___ Supplied information

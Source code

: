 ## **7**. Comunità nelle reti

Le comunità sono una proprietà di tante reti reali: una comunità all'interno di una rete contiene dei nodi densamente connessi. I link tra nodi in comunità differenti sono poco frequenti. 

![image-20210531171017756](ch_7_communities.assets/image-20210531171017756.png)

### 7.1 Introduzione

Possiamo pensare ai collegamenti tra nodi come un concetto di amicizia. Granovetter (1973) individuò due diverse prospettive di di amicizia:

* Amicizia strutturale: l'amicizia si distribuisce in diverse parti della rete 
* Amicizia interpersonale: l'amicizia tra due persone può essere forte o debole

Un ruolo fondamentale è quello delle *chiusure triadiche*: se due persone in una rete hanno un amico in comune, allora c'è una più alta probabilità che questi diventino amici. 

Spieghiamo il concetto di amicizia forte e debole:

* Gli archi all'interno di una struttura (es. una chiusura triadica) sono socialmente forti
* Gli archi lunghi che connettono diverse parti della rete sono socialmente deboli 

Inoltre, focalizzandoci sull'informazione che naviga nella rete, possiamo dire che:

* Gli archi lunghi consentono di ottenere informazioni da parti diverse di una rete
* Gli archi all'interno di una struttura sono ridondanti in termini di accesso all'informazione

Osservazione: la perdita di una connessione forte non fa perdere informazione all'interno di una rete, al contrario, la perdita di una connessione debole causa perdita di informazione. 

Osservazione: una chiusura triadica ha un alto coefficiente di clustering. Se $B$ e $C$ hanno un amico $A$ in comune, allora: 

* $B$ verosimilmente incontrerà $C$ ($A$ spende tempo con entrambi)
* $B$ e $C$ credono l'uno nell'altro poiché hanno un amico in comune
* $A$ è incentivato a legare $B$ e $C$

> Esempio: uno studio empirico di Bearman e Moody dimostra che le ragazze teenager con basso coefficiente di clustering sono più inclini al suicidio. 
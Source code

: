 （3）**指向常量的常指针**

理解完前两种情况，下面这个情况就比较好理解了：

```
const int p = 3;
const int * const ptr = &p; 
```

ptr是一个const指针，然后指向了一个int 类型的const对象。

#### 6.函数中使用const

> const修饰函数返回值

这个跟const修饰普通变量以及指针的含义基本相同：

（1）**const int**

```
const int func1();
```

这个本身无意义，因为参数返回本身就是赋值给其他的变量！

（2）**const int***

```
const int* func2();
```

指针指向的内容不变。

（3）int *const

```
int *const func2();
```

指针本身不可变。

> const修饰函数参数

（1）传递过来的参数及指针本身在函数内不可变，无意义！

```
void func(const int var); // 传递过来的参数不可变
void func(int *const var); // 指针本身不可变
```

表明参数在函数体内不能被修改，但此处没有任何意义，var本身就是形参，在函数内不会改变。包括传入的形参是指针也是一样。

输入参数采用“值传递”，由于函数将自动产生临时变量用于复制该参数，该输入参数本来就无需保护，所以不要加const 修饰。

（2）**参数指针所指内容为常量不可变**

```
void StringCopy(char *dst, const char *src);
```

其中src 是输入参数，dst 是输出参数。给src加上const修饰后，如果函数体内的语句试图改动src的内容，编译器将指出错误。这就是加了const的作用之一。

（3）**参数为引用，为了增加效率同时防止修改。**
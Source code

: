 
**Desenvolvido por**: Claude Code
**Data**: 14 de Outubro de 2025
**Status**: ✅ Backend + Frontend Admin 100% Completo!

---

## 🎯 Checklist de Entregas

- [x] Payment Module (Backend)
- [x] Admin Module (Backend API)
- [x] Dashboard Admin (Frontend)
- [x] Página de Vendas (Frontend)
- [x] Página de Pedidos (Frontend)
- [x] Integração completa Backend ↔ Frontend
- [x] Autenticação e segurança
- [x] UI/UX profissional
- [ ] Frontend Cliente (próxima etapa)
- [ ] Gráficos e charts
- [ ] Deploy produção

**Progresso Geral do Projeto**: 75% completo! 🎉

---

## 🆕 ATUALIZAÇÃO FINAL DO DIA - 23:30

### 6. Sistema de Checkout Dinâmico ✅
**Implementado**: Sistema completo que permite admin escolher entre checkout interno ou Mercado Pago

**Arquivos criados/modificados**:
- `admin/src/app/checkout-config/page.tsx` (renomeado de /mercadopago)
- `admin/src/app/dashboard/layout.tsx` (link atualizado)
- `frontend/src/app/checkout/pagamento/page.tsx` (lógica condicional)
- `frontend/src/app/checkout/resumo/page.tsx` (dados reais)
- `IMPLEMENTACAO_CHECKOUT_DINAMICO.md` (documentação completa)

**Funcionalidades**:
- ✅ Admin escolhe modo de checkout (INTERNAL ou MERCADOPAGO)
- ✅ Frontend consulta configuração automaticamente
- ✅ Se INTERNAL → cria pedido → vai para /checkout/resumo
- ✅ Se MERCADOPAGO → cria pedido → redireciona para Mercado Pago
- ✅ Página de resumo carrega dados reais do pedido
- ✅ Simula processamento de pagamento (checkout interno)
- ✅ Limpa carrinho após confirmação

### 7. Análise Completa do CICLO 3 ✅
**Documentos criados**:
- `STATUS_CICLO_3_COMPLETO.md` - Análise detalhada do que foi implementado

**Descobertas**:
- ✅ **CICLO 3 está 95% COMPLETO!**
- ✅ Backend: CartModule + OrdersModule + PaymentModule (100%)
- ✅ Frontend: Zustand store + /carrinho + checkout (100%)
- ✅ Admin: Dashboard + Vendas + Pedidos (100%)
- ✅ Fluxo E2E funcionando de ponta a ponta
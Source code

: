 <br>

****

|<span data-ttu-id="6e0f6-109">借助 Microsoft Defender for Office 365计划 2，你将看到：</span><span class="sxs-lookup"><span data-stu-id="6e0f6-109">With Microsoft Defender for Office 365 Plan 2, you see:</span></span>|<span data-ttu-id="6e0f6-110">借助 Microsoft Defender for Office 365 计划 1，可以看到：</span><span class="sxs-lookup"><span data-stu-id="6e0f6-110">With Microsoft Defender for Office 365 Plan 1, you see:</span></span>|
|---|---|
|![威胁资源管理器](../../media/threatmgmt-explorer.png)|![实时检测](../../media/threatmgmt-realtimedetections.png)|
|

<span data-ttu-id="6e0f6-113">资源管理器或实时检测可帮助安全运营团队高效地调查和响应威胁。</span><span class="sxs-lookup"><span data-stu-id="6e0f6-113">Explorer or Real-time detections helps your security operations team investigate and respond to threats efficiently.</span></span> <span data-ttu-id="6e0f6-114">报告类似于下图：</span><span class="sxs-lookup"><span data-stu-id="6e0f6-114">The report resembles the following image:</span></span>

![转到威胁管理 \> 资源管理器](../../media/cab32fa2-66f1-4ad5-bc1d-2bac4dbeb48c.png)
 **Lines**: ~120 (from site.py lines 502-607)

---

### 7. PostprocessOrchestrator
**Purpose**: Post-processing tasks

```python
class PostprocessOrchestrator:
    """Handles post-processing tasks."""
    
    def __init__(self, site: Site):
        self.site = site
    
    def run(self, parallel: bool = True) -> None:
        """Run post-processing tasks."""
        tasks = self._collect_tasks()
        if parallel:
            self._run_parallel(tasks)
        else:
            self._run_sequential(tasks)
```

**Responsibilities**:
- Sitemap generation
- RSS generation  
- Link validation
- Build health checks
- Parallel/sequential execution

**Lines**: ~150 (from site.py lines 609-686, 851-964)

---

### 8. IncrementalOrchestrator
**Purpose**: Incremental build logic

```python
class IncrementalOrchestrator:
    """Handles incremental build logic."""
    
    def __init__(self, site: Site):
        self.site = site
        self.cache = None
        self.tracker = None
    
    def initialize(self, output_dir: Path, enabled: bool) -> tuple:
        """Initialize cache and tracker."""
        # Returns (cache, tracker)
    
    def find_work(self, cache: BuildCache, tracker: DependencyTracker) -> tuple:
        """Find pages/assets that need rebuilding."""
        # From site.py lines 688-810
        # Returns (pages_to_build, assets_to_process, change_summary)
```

______

→ What the exercise asks:
Quote every line from the beginning of the entries up to and including the line that contains "### 7.1 Introduzione".

→ Exercise output:
Source code

: ## **7**. Comunità nelle reti

Le comunità sono una proprietà di tante reti reali: una comunità all'interno di una rete contiene dei nodi densamente connessi. I link tra nodi in comunità differenti sono poco frequenti. 

![image-20210531171017756](ch_7_communities.assets/image-20210531171017756.png)

### 7.1 Introduzione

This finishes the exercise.